## Data records
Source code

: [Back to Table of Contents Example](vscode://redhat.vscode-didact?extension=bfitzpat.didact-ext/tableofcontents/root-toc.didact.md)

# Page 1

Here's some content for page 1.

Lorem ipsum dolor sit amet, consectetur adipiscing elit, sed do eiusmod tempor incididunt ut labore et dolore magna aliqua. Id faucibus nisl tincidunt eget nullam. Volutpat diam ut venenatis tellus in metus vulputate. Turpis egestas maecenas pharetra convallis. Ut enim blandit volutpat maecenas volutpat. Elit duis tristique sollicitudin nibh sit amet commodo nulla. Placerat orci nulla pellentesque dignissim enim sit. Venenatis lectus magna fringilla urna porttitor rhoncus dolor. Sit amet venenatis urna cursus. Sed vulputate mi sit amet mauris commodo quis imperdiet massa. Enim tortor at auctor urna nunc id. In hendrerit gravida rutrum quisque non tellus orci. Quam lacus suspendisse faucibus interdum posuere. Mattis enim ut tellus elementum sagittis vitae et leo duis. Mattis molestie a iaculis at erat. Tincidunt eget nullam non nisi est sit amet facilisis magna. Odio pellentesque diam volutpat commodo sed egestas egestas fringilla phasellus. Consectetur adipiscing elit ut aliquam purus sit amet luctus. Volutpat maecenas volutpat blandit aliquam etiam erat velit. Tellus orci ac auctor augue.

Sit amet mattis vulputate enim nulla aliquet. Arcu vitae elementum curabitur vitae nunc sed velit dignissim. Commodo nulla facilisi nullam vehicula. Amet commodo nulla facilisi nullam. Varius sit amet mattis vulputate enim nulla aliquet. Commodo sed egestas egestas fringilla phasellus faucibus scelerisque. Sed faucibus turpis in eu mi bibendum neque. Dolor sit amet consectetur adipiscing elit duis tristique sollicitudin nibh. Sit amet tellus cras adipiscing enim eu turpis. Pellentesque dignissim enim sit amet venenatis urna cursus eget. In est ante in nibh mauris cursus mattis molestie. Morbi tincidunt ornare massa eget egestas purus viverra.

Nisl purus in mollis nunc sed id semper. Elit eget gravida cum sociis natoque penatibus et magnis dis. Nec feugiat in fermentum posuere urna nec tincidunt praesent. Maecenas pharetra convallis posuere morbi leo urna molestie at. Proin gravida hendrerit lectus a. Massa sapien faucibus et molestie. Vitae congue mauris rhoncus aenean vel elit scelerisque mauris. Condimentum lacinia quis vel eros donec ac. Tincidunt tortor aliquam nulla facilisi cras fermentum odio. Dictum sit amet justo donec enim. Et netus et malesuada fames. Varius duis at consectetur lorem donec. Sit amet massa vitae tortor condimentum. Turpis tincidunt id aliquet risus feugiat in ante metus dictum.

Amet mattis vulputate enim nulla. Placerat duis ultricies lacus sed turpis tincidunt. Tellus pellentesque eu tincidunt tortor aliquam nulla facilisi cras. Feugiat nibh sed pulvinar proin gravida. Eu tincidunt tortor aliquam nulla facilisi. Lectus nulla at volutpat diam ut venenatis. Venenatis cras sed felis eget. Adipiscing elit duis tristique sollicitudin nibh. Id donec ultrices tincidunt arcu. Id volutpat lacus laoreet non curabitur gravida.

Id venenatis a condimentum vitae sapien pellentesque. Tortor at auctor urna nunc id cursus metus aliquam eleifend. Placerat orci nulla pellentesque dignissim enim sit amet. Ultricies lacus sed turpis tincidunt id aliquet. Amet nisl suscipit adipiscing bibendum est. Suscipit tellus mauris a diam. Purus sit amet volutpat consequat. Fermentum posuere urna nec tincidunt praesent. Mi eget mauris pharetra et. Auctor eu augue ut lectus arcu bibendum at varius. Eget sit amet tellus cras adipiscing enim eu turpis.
...
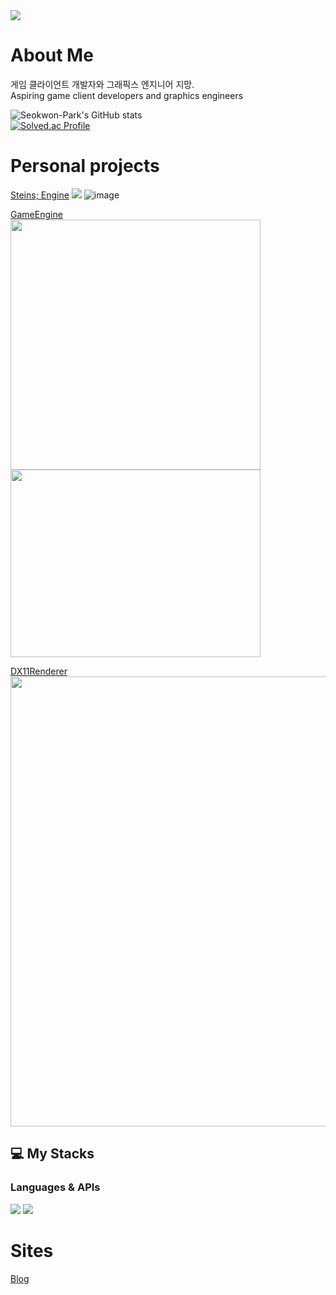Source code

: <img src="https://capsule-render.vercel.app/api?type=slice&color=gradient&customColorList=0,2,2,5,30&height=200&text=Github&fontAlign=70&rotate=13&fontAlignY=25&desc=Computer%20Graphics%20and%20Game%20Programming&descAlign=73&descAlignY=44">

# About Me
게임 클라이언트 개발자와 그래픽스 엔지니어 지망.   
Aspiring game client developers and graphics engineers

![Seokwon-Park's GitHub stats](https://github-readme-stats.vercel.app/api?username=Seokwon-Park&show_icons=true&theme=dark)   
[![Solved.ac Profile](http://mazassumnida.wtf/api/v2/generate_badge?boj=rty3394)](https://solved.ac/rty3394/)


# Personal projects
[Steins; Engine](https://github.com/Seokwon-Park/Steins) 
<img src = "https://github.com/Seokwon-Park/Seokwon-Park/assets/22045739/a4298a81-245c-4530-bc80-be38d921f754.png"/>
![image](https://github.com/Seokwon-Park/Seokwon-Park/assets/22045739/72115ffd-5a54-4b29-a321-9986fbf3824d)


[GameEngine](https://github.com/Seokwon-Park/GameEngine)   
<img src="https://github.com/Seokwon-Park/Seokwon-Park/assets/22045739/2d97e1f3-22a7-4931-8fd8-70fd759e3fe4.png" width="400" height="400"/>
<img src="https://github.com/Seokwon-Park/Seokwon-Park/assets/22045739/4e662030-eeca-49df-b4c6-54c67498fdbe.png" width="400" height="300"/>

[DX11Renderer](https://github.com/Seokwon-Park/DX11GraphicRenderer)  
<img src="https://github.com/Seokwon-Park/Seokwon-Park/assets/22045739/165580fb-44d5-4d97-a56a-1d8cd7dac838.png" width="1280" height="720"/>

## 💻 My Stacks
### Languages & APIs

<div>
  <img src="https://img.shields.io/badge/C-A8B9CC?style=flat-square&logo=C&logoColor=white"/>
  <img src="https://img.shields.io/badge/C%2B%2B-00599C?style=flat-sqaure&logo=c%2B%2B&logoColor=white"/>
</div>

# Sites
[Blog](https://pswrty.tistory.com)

## What to work on
Please show every line of the records that holds the word "shields".

## Response to the task
  <img src="https://img.shields.io/badge/C-A8B9CC?style=flat-square&logo=C&logoColor=white"/>
  <img src="https://img.shields.io/badge/C%2B%2B-00599C?style=flat-sqaure&logo=c%2B%2B&logoColor=white"/>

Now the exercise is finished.